Products of electrolysis

When ions reach an electrode, they gain or lose electrons. As a result, they form atoms or molecules of elements:

  • positive ions gain electrons from the negatively charged cathode
  • negative ions lose electrons at the positively charged anode

Molten lead bromide, PbBr2(l), is an electrolyte. During electrolysis:

  • Pb2+ ions gain electrons at the cathode and become Pb atoms
  • Br- ions lose electrons at the anode and become Br atoms, which pair up to form Br2 molecules

Lead forms at the negative electrode and bromine forms at the positive electrode.
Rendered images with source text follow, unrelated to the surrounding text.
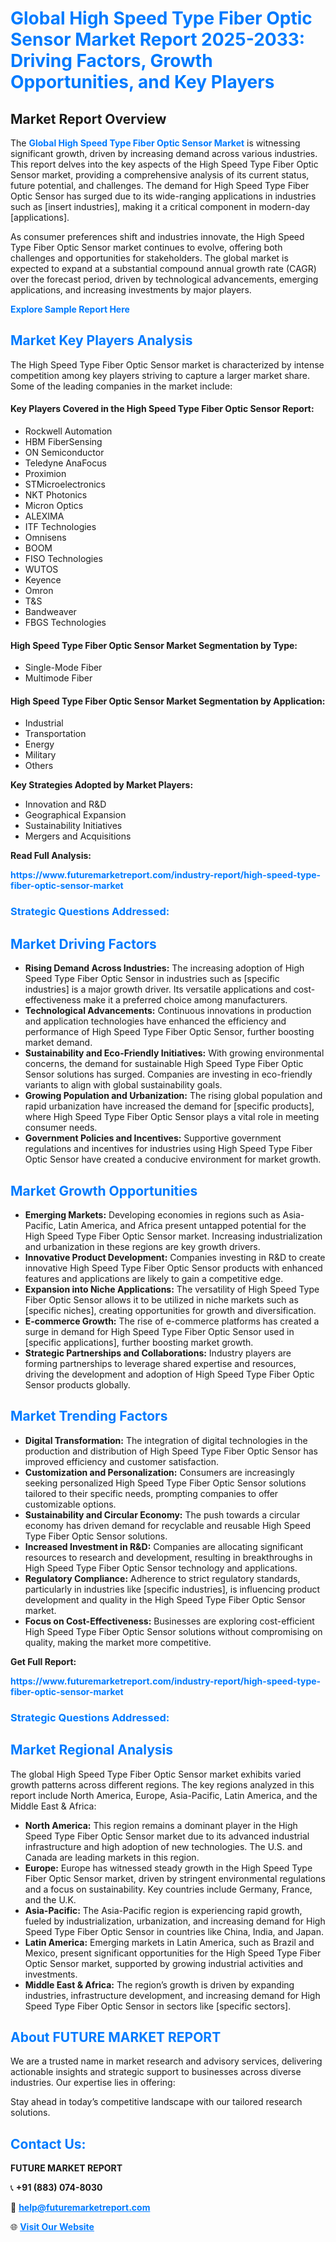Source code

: <h1 style="color: #007BFF;">Global High Speed Type Fiber Optic Sensor Market Report 2025-2033: Driving Factors, Growth Opportunities, and Key Players</h1>

<section id="overview">
<h2>Market Report Overview</h2>
<p>The <a href="https://www.futuremarketreport.com/industry-report/high-speed-type-fiber-optic-sensor-market" style="color: #007BFF; text-decoration: none;"><strong>Global High Speed Type Fiber Optic Sensor Market</strong></a> is witnessing significant growth, driven by increasing demand across various industries. This report delves into the key aspects of the High Speed Type Fiber Optic Sensor market, providing a comprehensive analysis of its current status, future potential, and challenges. The demand for High Speed Type Fiber Optic Sensor has surged due to its wide-ranging applications in industries such as [insert industries], making it a critical component in modern-day [applications].</p>
<p>As consumer preferences shift and industries innovate, the High Speed Type Fiber Optic Sensor market continues to evolve, offering both challenges and opportunities for stakeholders. The global market is expected to expand at a substantial compound annual growth rate (CAGR) over the forecast period, driven by technological advancements, emerging applications, and increasing investments by major players.</p>
</section>

<section id="overview">
<p><a href="https://www.futuremarketreport.com/request-sample/reportId=76857" style="color: #007BFF; text-decoration: none;"><strong>Explore Sample Report Here</strong></a></p>
</section>

<section id="key-players">
<h2 style="color: #007BFF;">Market Key Players Analysis</h2>
<p>The High Speed Type Fiber Optic Sensor market is characterized by intense competition among key players striving to capture a larger market share. Some of the leading companies in the market include:</p>
<h4>Key Players Covered in the High Speed Type Fiber Optic Sensor Report:</h4>
<ul><li>Rockwell Automation</li><li>HBM FiberSensing</li><li>ON Semiconductor</li><li>Teledyne AnaFocus</li><li>Proximion</li><li>STMicroelectronics</li><li>NKT Photonics</li><li>Micron Optics</li><li>ALEXIMA</li><li>ITF Technologies</li><li>Omnisens</li><li>BOOM</li><li>FISO Technologies</li><li>WUTOS</li><li>Keyence</li><li>Omron</li><li>T&amp;S</li><li>Bandweaver</li><li>FBGS Technologies</li></ul>
<h4>High Speed Type Fiber Optic Sensor Market Segmentation by Type:</h4>
<ul><li>Single-Mode Fiber</li><li>Multimode Fiber</li></ul>

<h4>High Speed Type Fiber Optic Sensor Market Segmentation by Application:</h4>
<ul><li>Industrial</li><li>Transportation</li><li>Energy</li><li>Military</li><li>Others</li></ul>
<p><strong>Key Strategies Adopted by Market Players:</strong></p>
<ul>
<li>Innovation and R&D</li>
<li>Geographical Expansion</li>
<li>Sustainability Initiatives</li>
<li>Mergers and Acquisitions</li>
</ul>
</section>

<section>
<p><strong>Read Full Analysis: </strong></p><a href="https://www.futuremarketreport.com/industry-report/high-speed-type-fiber-optic-sensor-market" style="color: #007BFF; text-decoration: none;"><strong>https://www.futuremarketreport.com/industry-report/high-speed-type-fiber-optic-sensor-market</strong></a>
<h3 style="color: #007BFF;">Strategic Questions Addressed:</h3>
</section>

<section id="driving-factors">
<h2 style="color: #007BFF;">Market Driving Factors</h2>
<ul>
<li><strong>Rising Demand Across Industries:</strong> The increasing adoption of High Speed Type Fiber Optic Sensor in industries such as [specific industries] is a major growth driver. Its versatile applications and cost-effectiveness make it a preferred choice among manufacturers.</li>
<li><strong>Technological Advancements:</strong> Continuous innovations in production and application technologies have enhanced the efficiency and performance of High Speed Type Fiber Optic Sensor, further boosting market demand.</li>
<li><strong>Sustainability and Eco-Friendly Initiatives:</strong> With growing environmental concerns, the demand for sustainable High Speed Type Fiber Optic Sensor solutions has surged. Companies are investing in eco-friendly variants to align with global sustainability goals.</li>
<li><strong>Growing Population and Urbanization:</strong> The rising global population and rapid urbanization have increased the demand for [specific products], where High Speed Type Fiber Optic Sensor plays a vital role in meeting consumer needs.</li>
<li><strong>Government Policies and Incentives:</strong> Supportive government regulations and incentives for industries using High Speed Type Fiber Optic Sensor have created a conducive environment for market growth.</li>
</ul>
</section>

<section id="growth-opportunities">
<h2 style="color: #007BFF;">Market Growth Opportunities</h2>
<ul>
<li><strong>Emerging Markets:</strong> Developing economies in regions such as Asia-Pacific, Latin America, and Africa present untapped potential for the High Speed Type Fiber Optic Sensor market. Increasing industrialization and urbanization in these regions are key growth drivers.</li>
<li><strong>Innovative Product Development:</strong> Companies investing in R&D to create innovative High Speed Type Fiber Optic Sensor products with enhanced features and applications are likely to gain a competitive edge.</li>
<li><strong>Expansion into Niche Applications:</strong> The versatility of High Speed Type Fiber Optic Sensor allows it to be utilized in niche markets such as [specific niches], creating opportunities for growth and diversification.</li>
<li><strong>E-commerce Growth:</strong> The rise of e-commerce platforms has created a surge in demand for High Speed Type Fiber Optic Sensor used in [specific applications], further boosting market growth.</li>
<li><strong>Strategic Partnerships and Collaborations:</strong> Industry players are forming partnerships to leverage shared expertise and resources, driving the development and adoption of High Speed Type Fiber Optic Sensor products globally.</li>
</ul>
</section>

<section id="trending-factors">
<h2 style="color: #007BFF;">Market Trending Factors</h2>
<ul>
<li><strong>Digital Transformation:</strong> The integration of digital technologies in the production and distribution of High Speed Type Fiber Optic Sensor has improved efficiency and customer satisfaction.</li>
<li><strong>Customization and Personalization:</strong> Consumers are increasingly seeking personalized High Speed Type Fiber Optic Sensor solutions tailored to their specific needs, prompting companies to offer customizable options.</li>
<li><strong>Sustainability and Circular Economy:</strong> The push towards a circular economy has driven demand for recyclable and reusable High Speed Type Fiber Optic Sensor solutions.</li>
<li><strong>Increased Investment in R&D:</strong> Companies are allocating significant resources to research and development, resulting in breakthroughs in High Speed Type Fiber Optic Sensor technology and applications.</li>
<li><strong>Regulatory Compliance:</strong> Adherence to strict regulatory standards, particularly in industries like [specific industries], is influencing product development and quality in the High Speed Type Fiber Optic Sensor market.</li>
<li><strong>Focus on Cost-Effectiveness:</strong> Businesses are exploring cost-efficient High Speed Type Fiber Optic Sensor solutions without compromising on quality, making the market more competitive.</li>
</ul>
</section>

<section>
<p><strong>Get Full Report: </strong></p><a href="https://www.futuremarketreport.com/industry-report/high-speed-type-fiber-optic-sensor-market" style="color: #007BFF; text-decoration: none;"><strong>https://www.futuremarketreport.com/industry-report/high-speed-type-fiber-optic-sensor-market</strong></a>
<h3 style="color: #007BFF;">Strategic Questions Addressed:</h3>
</section>


<section id="regional-analysis">
<h2 style="color: #007BFF;">Market Regional Analysis</h2>
<p>The global High Speed Type Fiber Optic Sensor market exhibits varied growth patterns across different regions. The key regions analyzed in this report include North America, Europe, Asia-Pacific, Latin America, and the Middle East & Africa:</p>
<ul>
<li><strong>North America:</strong> This region remains a dominant player in the High Speed Type Fiber Optic Sensor market due to its advanced industrial infrastructure and high adoption of new technologies. The U.S. and Canada are leading markets in this region.</li>
<li><strong>Europe:</strong> Europe has witnessed steady growth in the High Speed Type Fiber Optic Sensor market, driven by stringent environmental regulations and a focus on sustainability. Key countries include Germany, France, and the U.K.</li>
<li><strong>Asia-Pacific:</strong> The Asia-Pacific region is experiencing rapid growth, fueled by industrialization, urbanization, and increasing demand for High Speed Type Fiber Optic Sensor in countries like China, India, and Japan.</li>
<li><strong>Latin America:</strong> Emerging markets in Latin America, such as Brazil and Mexico, present significant opportunities for the High Speed Type Fiber Optic Sensor market, supported by growing industrial activities and investments.</li>
<li><strong>Middle East & Africa:</strong> The region’s growth is driven by expanding industries, infrastructure development, and increasing demand for High Speed Type Fiber Optic Sensor in sectors like [specific sectors].</li>
</ul>
</section>

<footer>
<h2 style="color: #007BFF;">About FUTURE MARKET REPORT</h2>
<p>We are a trusted name in market research and advisory services, delivering actionable insights and strategic support to businesses across diverse industries. Our expertise lies in offering:</p>

<p>Stay ahead in today’s competitive landscape with our tailored research solutions.</p>

<h2 style="color: #007BFF;">Contact Us:</h2>
<p><strong>FUTURE MARKET REPORT</strong></p>
<p>📞 <strong>+91 (883) 074-8030</strong></p>
<p>📧 <strong><a href="mailto:help@futuremarketreport.com" style="color: #007BFF;">help@futuremarketreport.com</a></strong></p>
<p>🌐 <strong><a href="https://www.futuremarketreport.com/" style="color: #007BFF;">Visit Our Website</a></strong></p>
</footer>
The half equations for the reactions are (higher tier):

At the cathode: Pb2+ + 2e- → Pb

At the anode: 2Br- → Br2 + 2e-

A silvery grey liquid will form at the cathode (molten lead) though this is difficult to see as it will sink to the bottom as it is denser than the electrolyte.

A red-brown gas will be produced at the anode (bromine gas – formed as a gas due to the heat).

Lead bromideLead and bromine form during the electrolysis of molten lead bromide


Predict the products of electrolysis of molten calcium chloride.

Positively charged calcium ions move to the negative electrode.

Here, they gain electrons to form calcium atoms, so calcium is formed at the negative electrode.

Negatively charged chloride ions move to the positive electrode. Here, they lose electrons to form chlorine atoms.

The atoms join up in pairs to form Cl2 molecules, so chlorine gas is formed at the positive electrode.

During the electrolysis of molten salts, a metal forms at the cathode and a non-metal forms at the anode.

Predict the products of electrolysis of molten aluminium oxide.

Aluminium will form at the negative electrode and oxygen will form at the positive electrode.